[ih] [IP] EFF calls for signatures from Internet Engineers against censorship
Dave CROCKER
dhc2 at dcrocker.net
Mon Dec 19 19:40:19 PST 2011
On 12/19/2011 4:21 PM, John Curran wrote:
> On Dec 19, 2011, at 5:57 PM, Dave CROCKER wrote:
>> Telephonic and postal communications do not require identification of the person originating the communication nor even of the person receiving ("identify parties", per your note.)
>
> Actually, international telephony provides exactly that information,
> including number identification services as required by the ITU
> International Telecommunications Regulations (ITRs).
Your original message referred to '"real world entities" such as people and
businesses' and 'obtain the legal parties'.
Nothing that is done today for postal or telephone directly identifies people
who are using the service, nevermind certifying the identification. At best,
what are identified are devices and places, and perhaps their owners. For
postal origination, the 'place' can merely be a post office. Sometimes the
information is useful, but it's a long way from identifying people.
> I meant exactly what I wrote: If the Internet we had provided better mechanisms
> (as we presently have with telephony)
Presumably a viable solution for the Internet is readily available and can
operate without undue collateral downsides. Please point to the specifications;
some operational experience documentation would also be nice.

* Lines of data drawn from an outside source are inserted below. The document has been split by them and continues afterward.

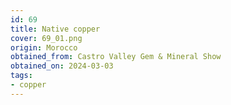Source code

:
 ```yaml
---
id: 69
title: Native copper
cover: 69_01.png
origin: Morocco
obtained_from: Castro Valley Gem & Mineral Show
obtained_on: 2024-03-03
tags:
- copper
---
```


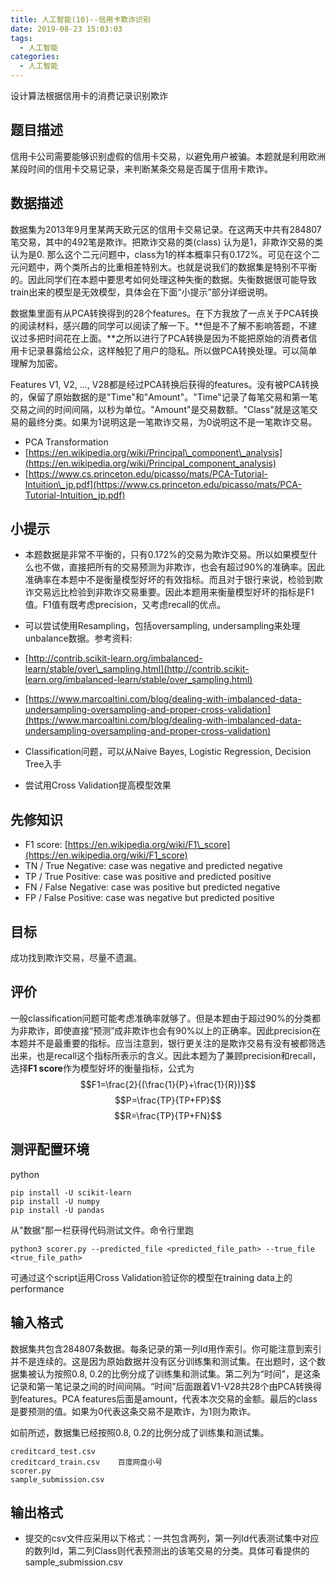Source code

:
 ```yaml
---
title: 人工智能(10)--信用卡欺诈识别
date: 2019-08-23 15:03:03
tags:
  - 人工智能
categories: 
  - 人工智能
---
```


设计算法根据信用卡的消费记录识别欺诈

<!-- more -->

## 题目描述

信用卡公司需要能够识别虚假的信用卡交易，以避免用户被骗。本题就是利用欧洲某段时间的信用卡交易记录，来判断某条交易是否属于信用卡欺诈。

## 数据描述

数据集为2013年9月里某两天欧元区的信用卡交易记录。在这两天中共有284807笔交易，其中的492笔是欺诈。把欺诈交易的类\(class\) 认为是1，非欺诈交易的类认为是0. 那么这个二元问题中，class为1的样本概率只有0.172%。可见在这个二元问题中，两个类所占的比重相差特别大。也就是说我们的数据集是特别不平衡的。因此同学们在本题中要思考如何处理这种失衡的数据。失衡数据很可能导致train出来的模型是无效模型，具体会在下面“小提示”部分详细说明。

数据集里面有从PCA转换得到的28个features。在下方我放了一点关于PCA转换的阅读材料，感兴趣的同学可以阅读了解一下。**但是不了解不影响答题，不建议过多把时间花在上面。**之所以进行了PCA转换是因为不能把原始的消费者信用卡记录暴露给公众，这样触犯了用户的隐私。所以做PCA转换处理。可以简单理解为加密。

Features V1, V2, ..., V28都是经过PCA转换后获得的features。没有被PCA转换的，保留了原始数据的是"Time"和"Amount"。"Time"记录了每笔交易和第一笔交易之间的时间间隔，以秒为单位。"Amount"是交易数额。"Class"就是这笔交易的最终分类。如果为1说明这是一笔欺诈交易，为0说明这不是一笔欺诈交易。

* PCA Transformation
* [https://en.wikipedia.org/wiki/Principal\_component\_analysis](https://en.wikipedia.org/wiki/Principal_component_analysis)
* [https://www.cs.princeton.edu/picasso/mats/PCA-Tutorial-Intuition\_jp.pdf](https://www.cs.princeton.edu/picasso/mats/PCA-Tutorial-Intuition_jp.pdf)

## 小提示

* 本题数据是非常不平衡的，只有0.172%的交易为欺诈交易。所以如果模型什么也不做，直接把所有的交易预测为非欺诈，也会有超过90%的准确率。因此准确率在本题中不是衡量模型好坏的有效指标。而且对于银行来说，检验到欺诈交易远比检验到非欺诈交易重要。因此本题用来衡量模型好坏的指标是F1值。F1值有既考虑precision，又考虑recall的优点。

* 可以尝试使用Resampling，包括oversampling, undersampling来处理unbalance数据。参考资料:

* [http://contrib.scikit-learn.org/imbalanced-learn/stable/over\_sampling.html](http://contrib.scikit-learn.org/imbalanced-learn/stable/over_sampling.html)

* [https://www.marcoaltini.com/blog/dealing-with-imbalanced-data-undersampling-oversampling-and-proper-cross-validation](https://www.marcoaltini.com/blog/dealing-with-imbalanced-data-undersampling-oversampling-and-proper-cross-validation)

* Classification问题，可以从Naive Bayes, Logistic Regression, Decision Tree入手

* 尝试用Cross Validation提高模型效果

## 先修知识

* F1 score: [https://en.wikipedia.org/wiki/F1\_score](https://en.wikipedia.org/wiki/F1_score)
* TN / True Negative: case was negative and predicted negative
* TP / True Positive: case was positive and predicted positive
* FN / False Negative: case was positive but predicted negative
* FP / False Positive: case was negative but predicted positive

## 目标

成功找到欺诈交易，尽量不遗漏。

## 评价
一般classification问题可能考虑准确率就够了。但是本题由于超过90%的分类都为非欺诈，即使直接“预测”成非欺诈也会有90%以上的正确率。因此precision在本题并不是最重要的指标。应当注意到，银行更关注的是欺诈交易有没有被都筛选出来，也是recall这个指标所表示的含义。因此本题为了兼顾precision和recall，选择**F1 score**作为模型好坏的衡量指标，公式为
$$F1=\frac{2}{(\frac{1}{P}+\frac{1}{R})}$$
$$P=\frac{TP}{TP+FP}$$
$$R=\frac{TP}{TP+FN}$$

## 测评配置环境

python

```
pip install -U scikit-learn
pip install -U numpy
pip install -U pandas
```

从"数据"那一栏获得代码测试文件。命令行里跑

```
python3 scorer.py --predicted_file <predicted_file_path> --true_file <true_file_path>
```
可通过这个script运用Cross Validation验证你的模型在training data上的performance


## 输入格式

数据集共包含284807条数据。每条记录的第一列Id用作索引。你可能注意到索引并不是连续的。这是因为原始数据并没有区分训练集和测试集。在出题时，这个数据集被认为按照0.8, 0.2的比例分成了训练集和测试集。第二列为“时间”，是这条记录和第一笔记录之间的时间间隔。“时间”后面跟着V1-V28共28个由PCA转换得到features。PCA features后面是amount，代表本次交易的金额。最后的class是要预测的值。如果为0代表这条交易不是欺诈，为1则为欺诈。

如前所述，数据集已经按照0.8, 0.2的比例分成了训练集和测试集。

```
creditcard_test.csv   
creditcard_train.csv    百度网盘小号
scorer.py  
sample_submission.csv
```


## 输出格式

* 提交的csv文件应采用以下格式：一共包含两列，第一列Id代表测试集中对应的数列Id，第二列Class则代表预测出的该笔交易的分类。具体可看提供的sample\_submission.csv


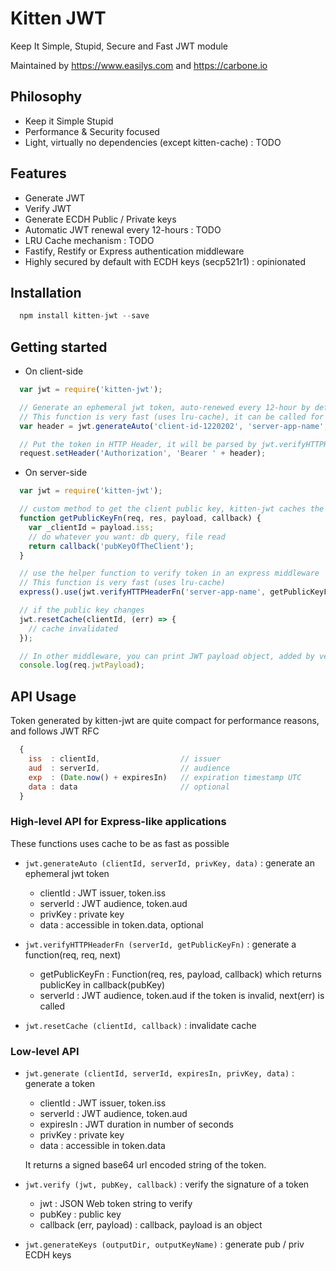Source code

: # Kitten JWT

Keep It Simple, Stupid, Secure and Fast JWT module

Maintained by https://www.easilys.com and https://carbone.io

## Philosophy

- Keep it Simple Stupid
- Performance & Security focused
- Light, virtually no dependencies (except kitten-cache) : TODO

## Features

- Generate JWT
- Verify JWT
- Generate ECDH Public / Private keys
- Automatic JWT renewal every 12-hours : TODO
- LRU Cache mechanism : TODO
- Fastify, Restify or Express authentication middleware
- Highly secured by default with ECDH keys (secp521r1) : opinionated


## Installation

```js
  npm install kitten-jwt --save
```

## Getting started


* On client-side

```js
  var jwt = require('kitten-jwt');

  // Generate an ephemeral jwt token, auto-renewed every 12-hour by default
  // This function is very fast (uses lru-cache), it can be called for every HTTP request
  var header = jwt.generateAuto('client-id-1220202', 'server-app-name', 'privKeyOfTheClient');

  // Put the token in HTTP Header, it will be parsed by jwt.verifyHTTPHeaderFn automatically
  request.setHeader('Authorization', 'Bearer ' + header);

```

* On server-side 

```js
  var jwt = require('kitten-jwt');

  // custom method to get the client public key, kitten-jwt caches the result automatically
  function getPublicKeyFn(req, res, payload, callback) {
    var _clientId = payload.iss;
    // do whatever you want: db query, file read
    return callback('pubKeyOfTheClient');
  }

  // use the helper function to verify token in an express middleware
  // This function is very fast (uses lru-cache)
  express().use(jwt.verifyHTTPHeaderFn('server-app-name', getPublicKeyFn));

  // if the public key changes
  jwt.resetCache(clientId, (err) => {
    // cache invalidated
  });

  // In other middleware, you can print JWT payload object, added by verifyHTTPHeaderFn
  console.log(req.jwtPayload);
```


## API Usage

Token generated by kitten-jwt are quite compact for performance reasons, and follows JWT RFC

```js
  {
    iss  : clientId,                  // issuer
    aud  : serverId,                  // audience
    exp  : (Date.now() + expiresIn)   // expiration timestamp UTC
    data : data                       // optional
  }
```


### High-level API for Express-like applications

These functions uses cache to be as fast as possible

* `jwt.generateAuto (clientId, serverId, privKey, data)` : generate an ephemeral jwt token

  - clientId  : JWT issuer, token.iss
  - serverId  : JWT audience, token.aud
  - privKey   : private key
  - data      : accessible in token.data, optional

* `jwt.verifyHTTPHeaderFn (serverId, getPublicKeyFn)` : generate a function(req, req, next)

  - getPublicKeyFn    : Function(req, res, payload, callback) which returns publicKey in callback(pubKey)
  - serverId          : JWT audience, token.aud
  if the token is invalid, next(err) is called

* `jwt.resetCache (clientId, callback)` : invalidate cache


### Low-level API


* `jwt.generate (clientId, serverId, expiresIn, privKey, data)` : generate a token

  - clientId  : JWT issuer, token.iss
  - serverId  : JWT audience, token.aud
  - expiresIn : JWT duration in number of seconds
  - privKey   : private key
  - data      : accessible in token.data

  It returns a signed base64 url encoded string of the token.

* `jwt.verify (jwt, pubKey, callback)` : verify the signature of a token

  - jwt                     : JSON Web token string to verify
  - pubKey                  : public key
  - callback (err, payload) : callback, payload is an object

* `jwt.generateKeys (outputDir, outputKeyName)` : generate pub / priv ECDH keys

Absent those, you are offering a premise that lacks the texture of practical
experience. That is, it's theory.
In theory, there isn't much difference between theory and practice. In practice...
And for anything involving social systems, it's worse.
I'm pressing the point because the tendency to rely on "if we had done" lines of
commentary about the Internet -- or anything else involving complex social
systems -- is a distraction from serious, careful, practical /present/
consideration, except for cases that meet the set of 4 conditions I cited in my
previous note.
My own preference is to have this mailing list worry about pragmatics on matters
such as government-imposed restriction of Internet behaviors.
> then the inability for the US government
> to obtain cooperation to identify and shutdown a given foreign website streaming
> US-illegal content would much more clearly be seen as an actual failure of common
> values& diplomacy rather than "a problem with the Internet" per se.
> We have mechanisms which work fine for telephony: if you receive death threats
> via an international caller, there is actual law enforcement protocols to deal
> with such.
Death threats are the problem this proposed Internet restriction is about?
Let's make sure that the misbehaviors covered for the different services are
equivalent. I suspect that excessive marketing contacts over phone or postal
mail are not all that trivial to shut down or necessarily identify...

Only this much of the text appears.